Now imagine - if we were unwilling to turn back at the edge of the tunnel, how about now - walking so many km AND the tunnel??

We looked up and down the Causeway for a while, helpless. 

Friend: The edge of the bike lane. Let's go. 

Me: :|

This part was not so much fun. 

But we managed not to get hit by anyone.

And at last, we reached the glorious, glorious immigration building.


Me: How normal do you think this is, on a scale of 1 to 10?

Friend: Um, minus 5??

Me: Oh...

We walked past a room with a polis man sitting inside, who watched us walk by. 

Kept going, looking for someone to tell us what to do next, I suppose. 

From above we heard shouting. 

It was two polis men on a balcony, gesturing behind us. 

We turned. 

The sitting polis man had stepped out of his room and was standing with his hands on his hips, his face a curious mix of rage and wonder.

Delayed reaction.

Polis: Where you're going??

Me: Um…Malaysia?

Polis: Hah?!

Obviously, right...

Me: : /


At this point he turned his rage from the obviously clueless mat salleh to my Malaysian friend, shooting a tirade of questions at her in Malay, including things like, what are you doing? How did you get here? You cannot simply walk into Malaysia! How about your passport? Where are you going to get a chop? Enter Malaysia without chop then you are entering illegally, what are you doing????
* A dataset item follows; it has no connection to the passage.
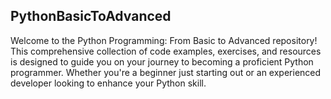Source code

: ## PythonBasicToAdvanced
Welcome to the Python Programming: From Basic to Advanced repository! This comprehensive collection of code examples, exercises, and resources is designed to guide you on your journey to becoming a proficient Python programmer. Whether you're a beginner just starting out or an experienced developer looking to enhance your Python skill.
The best part was when, although she was answering FANTASTICALLY about our useless innocence and naivety, he still looked mad.

Me: Tell him about the boy!

Friend: Ah! Ada orang lain, dia pun jalan! Kita ikut dia. 

Polis: Di mana sekarang dia?

Friend: Er…saya tak tau. Dia hilang. 

Polis: Hilang?!?


Quickly change the subject.

Eventually he realised we were just silly and told us we couldn't use the bike entry lane but we had to go back and use the car entry lane. 

Which doesn't really make any sense. 

So we had to walk a few hundred meters the WRONG way down the bike lane, which was by far the most dangerous part of the journey.


Then another polis officer saw us, asked us very similar questions, looked equally confused, but then moved barriers and stopped cars to allow us safely into the building.

He pointed us up some stairs where we joined all the bus passengers who'd just (happily) got off their buses. 

Not really a big deal then, what?

That's all we were looking for - it's not as if we were TRYING to walk into Malaysia without a stamp. 

Because if we wanted to do that, we could have easily jumped into the sea or climbed over the wire fence…


So we got our passports stamped and there we were. 

Safely and legally back in Malaysia.